Tom Dougherty, CEO – Stealing Share
24 June 2013
Not if you don’t have the strategy first
I read an interesting article yesterday that I thought I would share that says, in our high technology world, we are more concerned with getting information out quickly rather than correctly. On the surface of it, I agree completely. In the case of advertising, the craft of it has died somewhere along the way, and the meaning in advertising has been become either so vanilla it’s easy to ignore or so over the top that the message is lost.
“The craft of advertising has not died, the craft of strategy has. When you look at what many marketers consider brands today you really see the demise of strategy.”
However, good craft can only take place under the umbrella of good strategy. Has the persuasive quality of advertising declined? Absolutely, but it can only be as good as the foundation it is built on and far too many companies today are not shoring up their foundations.

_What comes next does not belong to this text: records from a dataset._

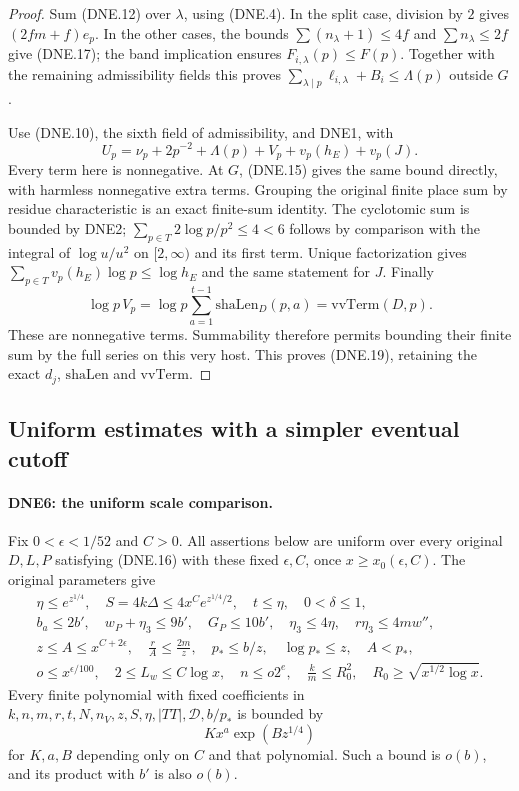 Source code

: \begin{proof}
Sum (DNE.12) over $\lambda$, using (DNE.4).
In the split case, division by $2$ gives $(2fm+f)e_p$.
In the other cases, the bounds $\sum(n_\lambda+1)\le4f$
and $\sum n_\lambda\le2f$ give (DNE.17); the band implication
ensures $F_{i,\lambda}(p)\le F(p)$.  Together with the remaining
admissibility fields this proves
$\sum_{\lambda\mid p}\ell_{i,\lambda}+B_i\le\Lambda(p)$
outside $G$.

Use (DNE.10), the sixth field of admissibility, and DNE1, with
\[
 U_p=\nu_p+2p^{-2}+\Lambda(p)+V_p+v_p(h_E)+v_p(J).
\]
Every term here is nonnegative.  At $G$, (DNE.15) gives the same
bound directly, with harmless nonnegative extra terms.  Grouping
the original finite place sum by residue characteristic is an exact
finite-sum identity.  The cyclotomic sum is bounded by DNE2;
$\sum_{p\in T}2\log p/p^2\le4<6$ follows by comparison with the
integral of $\log u/u^2$ on $[2,\infty)$ and its first term.
Unique factorization gives
$\sum_{p\in T}v_p(h_E)\log p\le\log h_E$ and the same statement
for $J$.  Finally
\[
 \log p\,V_p=
  \log p\sum_{a=1}^{t-1}\mathrm{shaLen}_D(p,a)
       =\mathrm{vvTerm}(D,p).
\]
These are nonnegative terms.  Summability therefore permits bounding
their finite sum by the full series on this very host.  This proves
(DNE.19), retaining the exact $d_j$, $\mathrm{shaLen}$ and $\mathrm{vvTerm}$.
\end{proof}

\subsection{Uniform estimates with a simpler eventual cutoff}

\paragraph{DNE6: the uniform scale comparison.}
\label{claim:DNE6}
Fix $0<\epsilon<1/52$ and $C>0$.  All assertions below are uniform
over every original $D,L,P$ satisfying (DNE.16) with these fixed
$\epsilon,C$, once $x\ge x_0(\epsilon,C)$.
The original parameters give
\[
\begin{gathered}
 \eta\le e^{z^{1/4}},\quad S=4k\Delta\le4x^C e^{z^{1/4}/2},
 \quad t\le\eta,\quad 0<\delta\le1,\\
 b_a\le2b',\quad w_P+\eta_3\le9b',\quad G_P\le10b',\quad
 \eta_3\le4\eta,\quad r\eta_3\le4m w'',\\
 z\le A\le x^{C+2\epsilon},\quad
 \frac rA\le\frac{2m}{z},\quad
 p_*\le b/z,\quad \log p_*\le z,\quad A<p_*,\\
 o\le x^{\epsilon/100},\quad 2\le L_w\le C\log x,
 \quad n\le o2^e,\quad \frac km\le R_0^2,
 \quad R_0\ge\sqrt{x^{1/2}\log x}.
\end{gathered}                                                    \tag{DNE.20}
\]
Every finite polynomial with fixed coefficients in
$k,n,m,r,t,N,n_V,z,S,\eta,|TT|,\mathcal D,b/p_*$ is bounded by
\[
             Kx^a\exp(Bz^{1/4})                                \tag{DNE.21}
\]
for $K,a,B$ depending only on $C$ and that polynomial.  Such a
bound is $o(b)$, and its product with $b'$ is also $o(b)$.

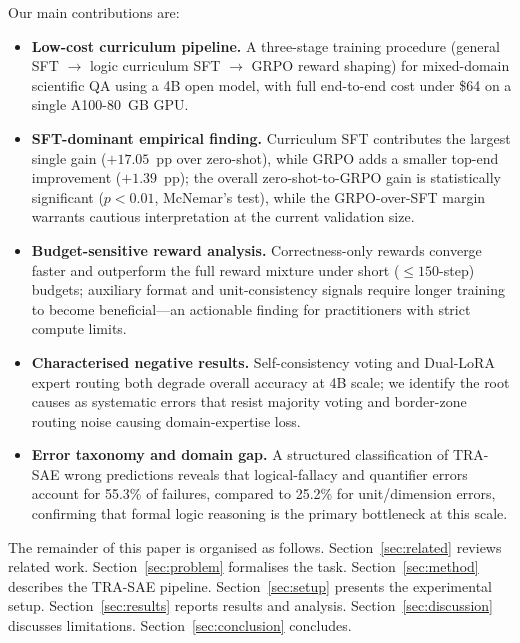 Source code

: \documentclass[cmc,journal,article,submit,moreauthors,pdftex]{Definitions/tsp}
\newcommand{\modelname}{\textsc{TRA-SAE}}
\begin{document}
Our main contributions are:
\begin{itemize}
  \item \textbf{Low-cost curriculum pipeline.} A three-stage training
        procedure (general SFT $\to$ logic curriculum SFT $\to$ GRPO
        reward shaping) for mixed-domain scientific QA using a 4B open
        model, with full end-to-end cost under \$64 on a single
        A100-80~GB GPU.

  \item \textbf{SFT-dominant empirical finding.} Curriculum SFT
        contributes the largest single gain ($+17.05$~pp over zero-shot),
        while GRPO adds a smaller top-end improvement ($+1.39$~pp);
        the overall zero-shot-to-GRPO gain is statistically significant
        ($p < 0.01$, McNemar's test), while the GRPO-over-SFT margin
        warrants cautious interpretation at the current validation size.

  \item \textbf{Budget-sensitive reward analysis.} Correctness-only
        rewards converge faster and outperform the full reward mixture
        under short (${\le}150$-step) budgets; auxiliary format and
        unit-consistency signals require longer training to become
        beneficial---an actionable finding for practitioners with strict
        compute limits.

  \item \textbf{Characterised negative results.} Self-consistency voting
        and Dual-LoRA expert routing both degrade overall accuracy at 4B
        scale; we identify the root causes as systematic errors that
        resist majority voting and border-zone routing noise causing
        domain-expertise loss.

  \item \textbf{Error taxonomy and domain gap.} A structured
        classification of \modelname{} wrong predictions reveals that
        logical-fallacy and quantifier errors account for 55.3\% of
        failures, compared to 25.2\% for unit/dimension errors, confirming
        that formal logic reasoning is the primary bottleneck at this scale.
\end{itemize}

The remainder of this paper is organised as follows.
Section~\ref{sec:related} reviews related work.
Section~\ref{sec:problem} formalises the task.
Section~\ref{sec:method} describes the \modelname{} pipeline.
Section~\ref{sec:setup} presents the experimental setup.
Section~\ref{sec:results} reports results and analysis.
Section~\ref{sec:discussion} discusses limitations.
Section~\ref{sec:conclusion} concludes.
\end{document}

As the author suggests, there has been a mad rush to utilize new technology in advertising (i.e., Twitter and such). But there is a tendency to put your head down and ignore where you are going when you are rushing. Once the rush has stopped, there’s a realization that you did not end up where you thought you would.
So let me clarify my earlier statement. The craft of advertising has not died, the craft of strategy has. When you look at what many marketers consider brands today you really see the demise of strategy.
Most companies do not want a real brand because that would mean actually standing for something beyond the base values of their industries. Rather, they want a tagline – an often non-strategic asset that does not allow advertising to be simple, worth repeating or authentic, as the author suggests.
Being thoughtful and relevant can only happen if there is actually something to be thoughtful and relevant about. And that starts with a brand’s strategy.